The records Block Start
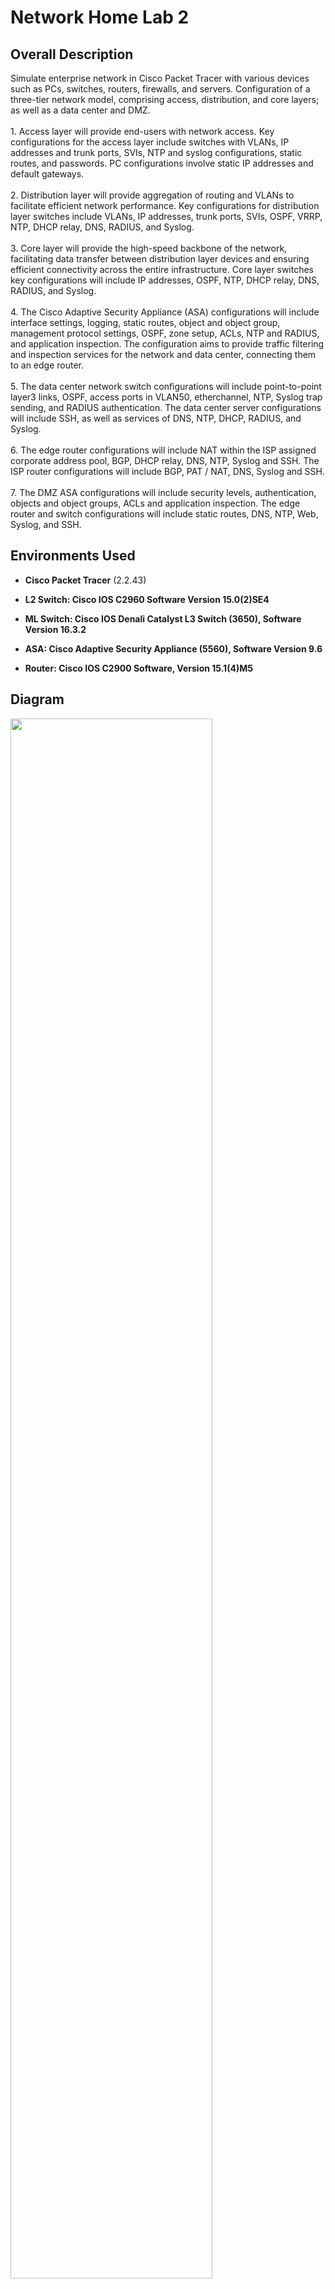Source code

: <h1>Network Home Lab 2</h1>

<h2>Overall Description</h2>
Simulate enterprise network in Cisco Packet Tracer with various devices such as PCs, switches, routers, firewalls, and servers. Configuration of a three-tier network model, comprising access, distribution, and core layers; as well as a data center and DMZ. 
<br />
<br />
1. Access layer will provide end-users with network access. Key configurations for the access layer include switches with VLANs, IP addresses and trunk ports, SVIs, NTP and syslog configurations, static routes, and passwords. PC configurations involve static IP addresses and default gateways. 
<br />
<br />
2. Distribution layer will provide aggregation of routing and VLANs to facilitate efficient network performance. Key configurations for distribution layer switches include VLANs, IP addresses, trunk ports, SVIs, OSPF, VRRP, NTP, DHCP relay, DNS, RADIUS, and Syslog. 
<br />
<br />
3. Core layer will provide the high-speed backbone of the network, facilitating data transfer between distribution layer devices and ensuring efficient connectivity across the entire infrastructure. Core layer switches key configurations will include IP addresses, OSPF, NTP, DHCP relay, DNS, RADIUS, and Syslog. 
<br />
<br />
4. The Cisco Adaptive Security Appliance (ASA) configurations will include  interface settings, logging, static routes, object and object group, management protocol settings, OSPF, zone setup, ACLs, NTP and RADIUS, and application inspection. The configuration aims to provide traffic filtering and inspection services for the network and data center, connecting them to an edge router. 
<br />
<br />
5. The data center network switch configurations will include point-to-point layer3 links, OSPF, access ports in VLAN50, etherchannel, NTP, Syslog trap sending, and RADIUS authentication. The data center server configurations will include SSH, as well as services of DNS, NTP, DHCP, RADIUS, and Syslog.
<br />
<br />
6. The edge router configurations will include NAT within the ISP assigned corporate address pool, BGP, DHCP relay, DNS, NTP, Syslog and SSH. The ISP router configurations will include BGP, PAT / NAT, DNS, Syslog and SSH.
<br />
<br />
7. The DMZ ASA configurations will include security levels, authentication, objects and object groups, ACLs and application inspection. The edge router and switch configurations will include static routes, DNS, NTP, Web, Syslog, and SSH.

<h2>Environments Used </h2>

- <b>Cisco Packet Tracer</b> (2.2.43) <br />

- <b>L2 Switch: Cisco IOS C2960 Software Version 15.0(2)SE4</b>  <br />

- <b>ML Switch: Cisco IOS Denali Catalyst L3 Switch (3650), Software Version 16.3.2</b> <br />

- <b>ASA: Cisco Adaptive Security Appliance (5560), Software Version 9.6 </b> <br />

- <b>Router: Cisco IOS C2900 Software, Version 15.1(4)M5</b>  <br />

<h2>Diagram </h2>
<img src="https://i.imgur.com/avTa2kJ.png" height="80%" width="80%" />

<h2>Walk-through:</h2>
<p align="center">
 
[Download Cisco Packet Tracer](https://skillsforall.com/resources/lab-downloads?courseLang=en-US 
)<br />

<br />
<br />
Drag and drop devices as seen in the diagram. Connect devices with appropriate cabling. Label interfaces: <br/>
<img src="https://i.imgur.com/Fu9iR6x.png" height="80%" width="80%" />
<h3> 1. Access Layer </h3>
<h4>  A. PCs </h4>
Static IP addresses, default gateways and DNS server for PCs 1 & 4 for testing. (Setting up DHCP service later)
<img src="https://i.imgur.com/9CYG2OR.png" height="80%" width="80%" /><br />
<h4> B. Access Switches </h4>
Hostname, username, passwords<br />
Switch(config)#hostname SW1<br />
SW1(config)#enable secret password<br />
SW1(config)#username jon secret password<br />
<br />
Vlans, vlan interfaces, trunk and access ports, unused interfaces native vlans, IP addresses
Mgmt interface. Secure unused interfaces. <br />
SW1(config)#vlan 10<br />
SW1(config-vlan)#vlan 11<br />
SW1(config-vlan)#vlan 20<br />
SW1(config-vlan)#vlan 21<br />
SW1(config-vlan)#vlan 100<br />
SW1(config-vlan)#vlan 999<br />
SW1(config-vlan)#exit<br />
<br />
SW1(config-if)#int f0/1<br />
SW1(config-if)#switchport trunk allowed vlan 10,11,20,21<br />
SW1(config-if)#switchport trunk native vlan 999<br />
<br />
SW1(config-if)#int f0/2<br />
SW1(config-if)#switchport trunk allowed vlan 10,11,20,21<br />
SW1(config-if)#switchport trunk native vlan 999<br />
<br />
SW1(config-if)#int f0/3<br />
SW1(config-if)#switchport trunk allowed vlan 10,11,20,21<br />
SW1(config-if)#switchport trunk native vlan 999<br />
<br />
SW1(config)#int f0/4<br />
SW1(config-if)#switchport access vlan 10<br />
SW1(config-if)#switchport voice vlan 11<br />
<br />
SW1(config-if)#int f0/5<br />
SW1(config-if)#switchport access vlan 20<br />
SW1(config-if)#switchport voice vlan 21<br />
<br />
SW1(config)#int range f0/6-24, g0/1-2<br />
SW1(config-if-range)#switchport access vlan 100<br />
<br />
<img src="https://i.imgur.com/s4hRNOT.png" height="80%" width="80%" /><br />
DHCP
NTP
Syslog
<h3> 2. Distribution Layer</h3>
<h4> A. Distribution Switches</h4>
Hostname and password
Interfaces, Vlans, vlan interfaces, descriptions, Ip addresses, trunk ports
OSPF
VRRP
NTP
DHCP relay
DNS
RADIUS
Syslog
<h3>3. Core Layer</h3>
<h4> A. Core Switches</h4>
See configuration file for process
<h3>4. Cisco ASA</h3>
Hostname and password
Interfaces, description, nameif, security level, ip address
Syslog
Default and static routes
Objects and object groups
ICMMp ECHO permit inside | across networks
SSH
OSPF
Authentication
Security zones
ACLs out-to-in and in-to-out
NTP
RADIUS
<h3>5. Data Center</h3>
<h4> A. Switch</h4>
Hostname and password
point-to-point layer3 links
OSPF
access ports in VLAN50
Etherchannel
NTP
Syslog trap sending
RADIUS authentication
<h4> B. Server</h4>
SSH
Services: DNS, NTP, DHCP, RADIUS, and Syslog
<h3>6. Edge Router and ISPs</h3>
<h4> A. Edge router</h4>
Hostname and password
Username and password privileged exec mode
Interfaces, ip addresses, descriptions
NAT / PAT, ACLs
Static routes
BGP
NTP
Syslog
DNS
SSH, VTY access list
<h4> B. ISP router</h4>
Hostname and password
interfaces, ip addresses, descriptions
BGP
NAT
DNS
<h3>7. DMZ</h3>
<h4> A. ASA </h4>
Hostname and password
Interfaces, description, nameif, security level, ip address
AAA
Default and static routes
Objects and object groups
SSH
ACLs out-to-in and in-to-out
NTP
Syslog
Traffic inspection
Security zones
<h4> B. Switch</h4>
Hostname and password
Username and password privilege exec mode and SSH, line console
interfaces , descriptions, ip addresses
Vlan interface, vlan name, VTP, and SVI port
Static default route
NTP
DNS
Syslog
<h4>C. Server </h4>
NTP
DNS
Web
Syslog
The records Block End
◆ **Work task**
Count every line of the data in which the word "height" appears, and report only the total.

◆ **Solution to the exercise**
4